Willis Re offers yet another industry warning about the oversupply of global capital in reinsurance.
The reinsurance division of Willis Group Holdings said that dedicated global reinsurance capital is now at $425 billion, reflecting a 5 percent jump in 2014 in aggregate shareholder’s equity, including capital from non-traditional sources.
Making matters worse, global insured catastrophe losses dropped 25 percent in 2014, down to $35 billion, Willis Re noted in its new reinsurance market report. That’s the third successive year of low global insured catastrophe losses.
The screws are also tightening with diminished underlying returns on equity, which Willis Re said continue to be supported by prior year developments and below-average catastrophe losses. Companies that have supplied catastrophe loss disclosure show an 11.5 percent aggregate reported return on estimate.
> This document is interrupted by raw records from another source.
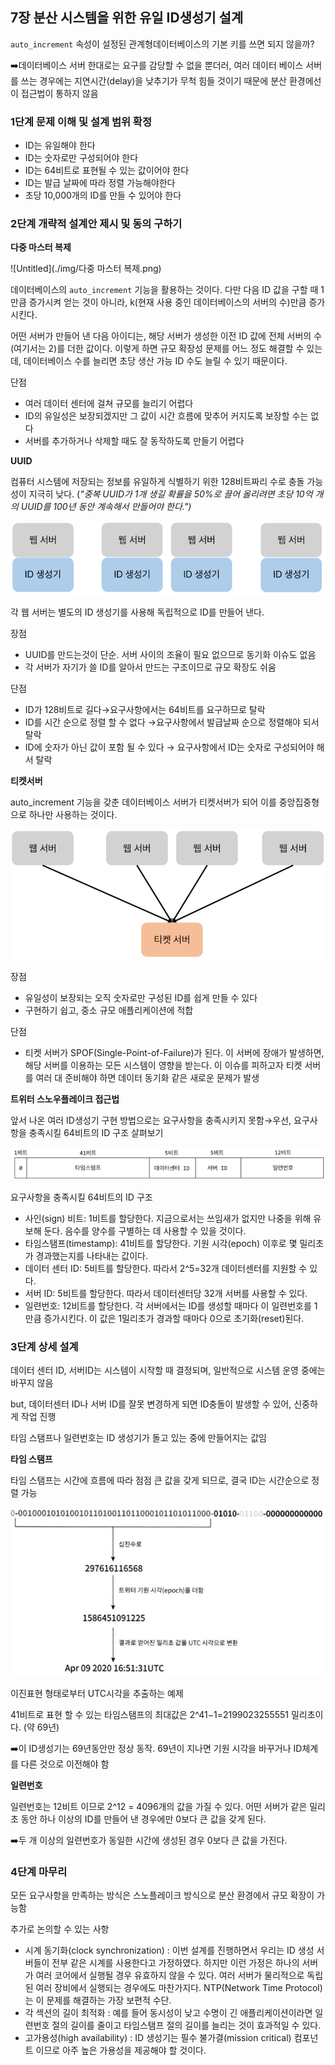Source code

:## 7장  분산 시스템을 위한 유일 ID생성기 설계

`auto_increment` 속성이 설정된 관계형데이터베이스의 기본 키를  쓰면 되지 않을까?

➡️데이터베이스 서버 한대로는 요구를 감당할 수 없을 뿐더러, 여러 데이터 베이스 서버를 쓰는 경우에는 지연시간(delay)을 낮추기가 무척 힘들 것이기 때문에 분산 환경에선 이 접근법이 통하지 않음

### 1단계 문제 이해 및 설계 범위 확정

- ID는 유일해야 한다
- ID는 숫자로만 구성되어야 한다
- ID는 64비트로 표현될 수 있는 값이어야 한다
- ID는 발급 날짜에 따라 정렬 가능해야한다
- 초당 10,000개의 ID를 만들 수 있어야 한다

### 2단계 개략적 설계안 제시 및 동의 구하기

**다중 마스터 복제**

![Untitled](./img/다중 마스터 복제.png)

데이터베이스의 `auto_increment` 기능을 활용하는 것이다. 다만 다음 ID 값을 구할 때 1만큼 증가시켜 얻는 것이 아니라, k(현재 사용 중인 데이터베이스의 서버의 수)만큼 증가시킨다.

어떤 서버가 만들어 낸 다음 아이디는, 해당 서버가 생성한 이전 ID 값에 전체 서버의 수(여기서는 2)를 더한 값이다. 이렇게 하면 규모 확장성 문제를 어느 정도 해결할 수 있는데, 데이터베이스 수를 늘리면 초당 생산 가능 ID 수도 늘릴 수 있기 때문이다.

단점

- 여러 데이터 센터에 걸쳐 규모를 늘리기 어렵다
- ID의 유일성은 보장되겠지만 그 값이 시간 흐름에 맞추어 커지도록 보장할 수는 없다
- 서버를 추가하거나 삭제할 때도 잘 동작하도록 만들기 어렵다

**UUID**

컴퓨터 시스템에 저장되는 정보를 유일하게 식별하기 위한 128비트짜리 수로 충돌 가능성이 지극히 낮다. (*"중복 UUID가 1개 생길 확률을 50%로 끌어 올리려면 초당 10억 개의 UUID를 100년 동안 계속해서 만들어야 한다.")*

![각 웹 서버는 별도의 ID 생성기를 사용해 독립적으로 ID를 만들어 낸다.](./img/UUID.png)

각 웹 서버는 별도의 ID 생성기를 사용해 독립적으로 ID를 만들어 낸다.

장점

- UUID를 만드는것이 단순. 서버 사이의 조율이 필요 없으므로 동기화 이슈도 없음
- 각 서버가 자기가 쓸 ID를 알아서 만드는 구조이므로 규모 확장도 쉬움

단점

- ID가 128비트로 길다→요구사항에서는 64비트를 요구하므로 탈락
- ID를 시간 순으로 정렬 할 수 없다 →요구사항에서 발급날짜 순으로 정렬해야 되서 탈락
- ID에 숫자가 아닌 값이 포함 될 수 있다 → 요구사항에서 ID는 숫자로 구성되어야 해서 탈락

**티켓서버**

auto_increment 기능을 갖춘 데이터베이스 서버가 티켓서버가 되어 이를 중앙집중형으로 하나만 사용하는 것이다.

![Untitled](./img/티켓서버.png)

장점

- 유일성이 보장되는 오직 숫자로만 구성된 ID를 쉽게 만들 수 있다
- 구현하기 쉽고, 중소 규모 애플리케이션에 적합

단점

- 티켓 서버가 SPOF(Single-Point-of-Failure)가 된다. 이 서버에 장애가 발생하면, 해당 서버를 이용하는 모든 시스템이 영향을 받는다. 이 이슈를 피하고자 티켓 서버를 여러 대 준비해야 하면 데이터 동기화 같은 새로운 문제가 발생

**트위터 스노우플레이크 접근법**

앞서 나온 여러 ID생성기 구현 방법으로는 요구사항을 충족시키지 못함→우선, 요구사항을 충족시킬 64비트의 ID 구조 살펴보기

![요구사항을 충족시킬 64비트의 ID 구조 ](./img/스노우플레이크.png)

요구사항을 충족시킬 64비트의 ID 구조 

- 사인(sign) 비트: 1비트를 할당한다. 지금으로서는 쓰임새가 없지만 나중을 위해 유보해 둔다. 음수를 양수를 구별하는 데 사용할 수 있을 것이다.
- 타임스탬프(timestamp): 41비트를 할당한다. 기원 시각(epoch) 이후로 몇 밀리초가 경과했는지를 나타내는 값이다.
- 데이터 센터 ID: 5비트를 할당한다. 따라서 2^5=32개 데이터센터를 지원할 수 있다.
- 서버 ID: 5비트를 할당한다. 따라서 데이터센터당 32개 서버를 사용할 수 있다.
- 일련번호: 12비트를 할당한다. 각 서버에서는 ID를 생성할 때마다 이 일련번호를 1만큼 증가시킨다. 이 값은 1밀리초가 경과할 때마다 0으로 초기화(reset)된다.

### 3단계 상세 설계

데이터 센터 ID, 서버ID는 시스템이 시작할 때 결정되며, 일반적으로 시스템 운영 중에는 바꾸지 않음

but, 데이터센터 ID나 서버 ID를 잘못 변경하게 되면 ID충돌이 발생할 수 있어, 신중하게 작업 진행

타임 스탬프나 일련번호는 ID 생성기가 돌고 있는 중에 만들어지는 값임

**타임 스탬프**

타임 스탬프는 시간에 흐름에 따라 점점 큰 값을 갖게 되므로, 결국 ID는 시간순으로 정렬 가능

![이진표현 형태로부터 UTC시각을 추출하는 예제](./img/타임스탬프.png)

이진표현 형태로부터 UTC시각을 추출하는 예제

41비트로 표현 할 수 있는 타임스탬프의 최대값은 2^41−1=2199023255551 밀리초이다. (약 69년)

➡️이 ID생성기는 69년동안만 정상 동작. 69년이 지나면 기원 시각을 바꾸거나 ID체계를 다른 것으로 이전해야 함

**일련번호**

일련번호는 12비트 이므로 2^12 = 4096개의 값을 가질 수 있다. 어떤 서버가 같은 밀리초 동안 하나 이상의 ID를 만들어 낸 경우에만 0보다 큰 값을 갖게 된다. 

➡️두 개 이상의 일련번호가 동일한 시간에 생성된 경우 0보다 큰 값을 가진다.

### 4단계 마무리

모든 요구사항을 만족하는 방식은 스노플레이크 방식으로 분산 환경에서 규모 확장이 가능함

추가로 논의할 수 있는 사항

- 시계 동기화(clock synchronization) : 이번 설계를 진행하면서 우리는 ID 생성 서버들이 전부 같은 시계를 사용한다고 가정하였다. 하지만 이런 가정은 하나의 서버가 여러 코어에서 실행될 경우 유효하지 않을 수 있다. 여러 서버가 물리적으로 독립된 여러 장비에서 실행되는 경우에도 마찬가지다. NTP(Network Time Protocol)는 이 문제를 해결하는 가장 보편적 수단.
- 각 섹션의 길이 최적화 : 예를 들어 동시성이 낮고 수명이 긴 애플리케이션이라면 일련번호 절의 길이를 줄이고 타임스탬프 절의 길이를 늘리는 것이 효과적일 수 있다.
- 고가용성(high availability) : ID 생성기는 필수 불가결(mission critical) 컴포넌트 이므로 아주 높은 가용성을 제공해야 할 것이다.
That number is misleading, Willis Re said, noting the number would drop to 5.9 percent based on a more typical catastrophe year and excluding prior year reserve releases.
To counter the continued problem of excess capital, a number of larger, publicly listed reinsurers are accelerating share buybacks, which led to a $7.3 billion return to shareholders, along with $2.4 billion through special dividends.
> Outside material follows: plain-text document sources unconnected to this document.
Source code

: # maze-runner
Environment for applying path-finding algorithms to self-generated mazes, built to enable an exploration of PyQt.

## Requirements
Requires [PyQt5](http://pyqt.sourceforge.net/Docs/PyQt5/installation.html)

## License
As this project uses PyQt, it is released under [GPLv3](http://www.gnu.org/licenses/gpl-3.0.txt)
John Cavanagh, global CEO of Willis Re, said the reinsurance market is getting hit “from all directions.”
“For the time being,” he said in prepared remarks, “reinsurer [returns on investment] continue to be flattered by low catastrophe losses and strong support from prior reserve releases, but the continuing shift of the reinsurance market reflects the required balance sheet scale and breadth of product offering required for reinsurers to remain relevant in this highly competitive market.”